Ponieważ chcesz z Nim rozmawiać, więc On Jest Obecny. Poproś Go
więc w tym momencie, aby Duch Święty poruszał Twoją modlitwę, by On sam
ją prowadził. Poproś także, by Pan usuwał w niej wszelkie przeszkody
oraz by oczyścił Twoje zamiary, intencje, pragnienia, decyzje, czyny -
by służyły tylko większej chwale Boga i dobru innych ludzi.
|
|
Zaangażuj teraz wyobraźnię. Jeśli
potrzebujesz, przypomnij sobie fragment Pisma, który będziesz
kontemplował. Następnie wyobraź sobie świąteczną ucztę. Zobacz uczniów
siedzących przy stole, a także Jezusa, który obmywa nogi uczniom.
|
|
Poproś teraz Pana o owoc modlitwy. W
dzisiejszej modlitwie poproś o łaskę poznania i doświadczenia Boga,
który pragnie przyjaźni z Tobą i pierwszy wychodzi do Ciebie obdarzając
Cię wielkimi dobrami. Proś też, aby spotkanie Boga, który jest miłością,
zrodziło w Twoim sercu pragnienie odpowiadania na Jego miłość.
|
|
1. Wejdź do pomieszczenia, w którym
odbywa się świąteczna wieczerza. Przyjrzyj się, jak ono wygląda: czy
jest duże, czy małe, czy jest jakoś przystrojone? Zobacz też ludzi,
którzy są w środku. Jaka panuje atmosfera? Jest największe święto
izraelskie – czy daje się to odczuć, zauważyć? Usiądź przy paschalnym
stole razem z Jezusem i apostołami, być może też innymi uczniami. Zobacz
stół i to co jest na nim. Poczuj zapach potraw. Zostałeś zaproszony na
ucztę Jezusa, przyszedłeś na nią – jakie uczucia, myśli to w Tobie
budzi? Wieczerza paschalna to ostatni świetlisty moment, który
rozpoczyna mękę Jezusa. To wszystko, co nasz Pan czyni podczas tego
świątecznego posiłku pokazuje, że dobrowolnie, motywowany miłością
wydaje siebie za swoich przyjaciół. Spróbuj dostrzec tę „miłość do
końca” w gestach i słowach Jezusa. Jak On się zachowuje, co mówi, co
czyni podczas tego wieczoru?
|
|
2. Jednym z najważniejszych
symbolicznych aktów Jezusa jest obmycie nóg uczniom. Jezus sam czyni to,
co później inni z nim uczynią: wstaje od wieczerzy i zdejmuje szaty, z
których później obnażą Go oprawcy. Uniża się, wchodzi w rolę sługi
(podawanie podczas posiłku wody do obmycia dłoni było zadaniem sług) –
tak jak będzie potem poniżony przez innych. To bardzo ważny gest, a
zatem przyglądaj mu się z uwagą. Zobacz Pana Jezusa, który wstaje od
stołu i zdejmuje ubranie. Jak reagują na to uczniowie? Jak Ty reagujesz?

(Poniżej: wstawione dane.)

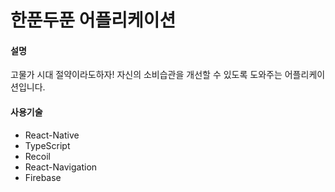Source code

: # 한푼두푼 어플리케이션

#### 설명

고물가 시대 절약이라도하자!
자신의 소비습관을 개선할 수 있도록 도와주는 어플리케이션입니다.

#### 사용기술

- React-Native
- TypeScript
- Recoil
- React-Navigation
- Firebase

####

Przyglądaj się każdemu ruchowi Jezusa, temu, jak nalewa wody do
miednicy. Zobacz tę wodę, usłysz jak spływa do miednicy. Przyglądaj się
temu, jak Jezus bierze ją, podchodzi do uczniów i zaczyna obmywać im
nogi. Co robią uczniowie? Czy coś mówią? Czy się dziwią? A co Ty robisz
w tym momencie?
Pan Jezus podchodzi także do Ciebie i chce obmyć Twoje nogi. Czy się na
to zgodzisz? Poczuj wodę, która spływa po Twojej skórze. Poczuj też jak
Jezus dotyka Twoich stóp. Pozostań przez jakiś czas w tym wydarzeniu, w
bliskości Jezusa, w poczuciu Jego dotyku.
|
|
3. Zobacz Jezusa, który podchodzi do
Piotra. Co dzieje się w Piotrze? Jaką ma wizję mesjasza, skoro nie
mieści mu się w głowie, że mógłby on dotknąć jego stóp? Ale nasz
Zbawiciel to ktoś, kto sam przychodzi i nie boi się dotknąć brudu,
chociaż nam często trudno to zrozumieć. Posłuchaj rozmowy Piotra i
Jezusa. Może sam czujesz się jak Piotr i chcesz wyrazić Jezusowi swoje
myśli i zdziwienie Jego czynami? Uczyń to, jeśli masz takie pragnienie.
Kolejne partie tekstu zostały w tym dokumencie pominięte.